Zello mengemudikan kendaraannya ke alamat yang tadi disebutkan oleh Intana. Ia akan menemui Io, ia akan memberi dukungan pada temannya untuk bangkit dari keterpurukan. Io butuh teman, Io butuh kebersamaan, bukan ditinggalkan. Karena seorang sahabat tidak akan pernah meninggalkan sahabatnya yang sedang terpuruk dan butuh uluran tangan.
***
Wajah Io pucat, matanya berkantung hitam.
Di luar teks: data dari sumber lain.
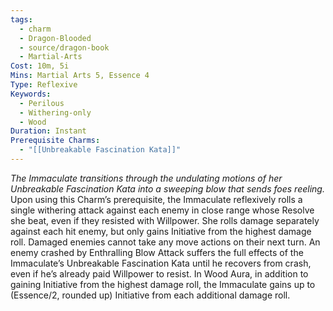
 ```yaml
---
tags:
  - charm
  - Dragon-Blooded
  - source/dragon-book
  - Martial-Arts
Cost: 10m, 5i
Mins: Martial Arts 5, Essence 4
Type: Reflexive
Keywords:
  - Perilous
  - Withering-only
  - Wood
Duration: Instant
Prerequisite Charms:
  - "[[Unbreakable Fascination Kata]]"
---
```

*The Immaculate transitions through the undulating motions of her Unbreakable Fascination Kata into a sweeping blow that sends foes reeling.*
Upon using this Charm’s prerequisite, the Immaculate reflexively rolls a single withering attack against each enemy in close range whose Resolve she beat, even if they resisted with Willpower. She rolls damage separately against each hit enemy, but only gains Initiative from the highest damage roll. Damaged enemies cannot take any move actions on their next turn. An enemy crashed by Enthralling Blow Attack suffers the full effects of the Immaculate’s Unbreakable Fascination Kata until he recovers from crash, even if he’s already paid Willpower to resist. 
In Wood Aura, in addition to gaining Initiative from the highest damage roll, the Immaculate gains up to (Essence/2, rounded up) Initiative from each additional damage roll.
Wajahnya tampak menyedihkan, berat badanya sedikit turun, dari terakhir kali Zello melihatnya—dua minggu lalu. Bahu Io turun, tampak keputusasaan di sana. Di balik tatapan tak bersemangatnya, Zello paham, seberapa menyedihkannya hidup Io.
"Gue udah rusak, kalian nggak sepantasnya masih mau temenan sama gue. Gue sampah sekarang."
"Iooo...lo—"
"Gue sampah, Med. Gue nggak pantes hidup, gue keturunan manusia sampah dan akan jadi seperti itu."
"Stop!" kata Zello, ia ingat Intana pernah mengatakan jika Io sudah mulai merancau dan berpikiran negatif seseorang harus menghentikannya, dengan cara mengatakan stop untuk menghentikan pemikiran negatif tersebut. Io langsung bungkam begitu mendengar kata Zello, mungkin ia refleks.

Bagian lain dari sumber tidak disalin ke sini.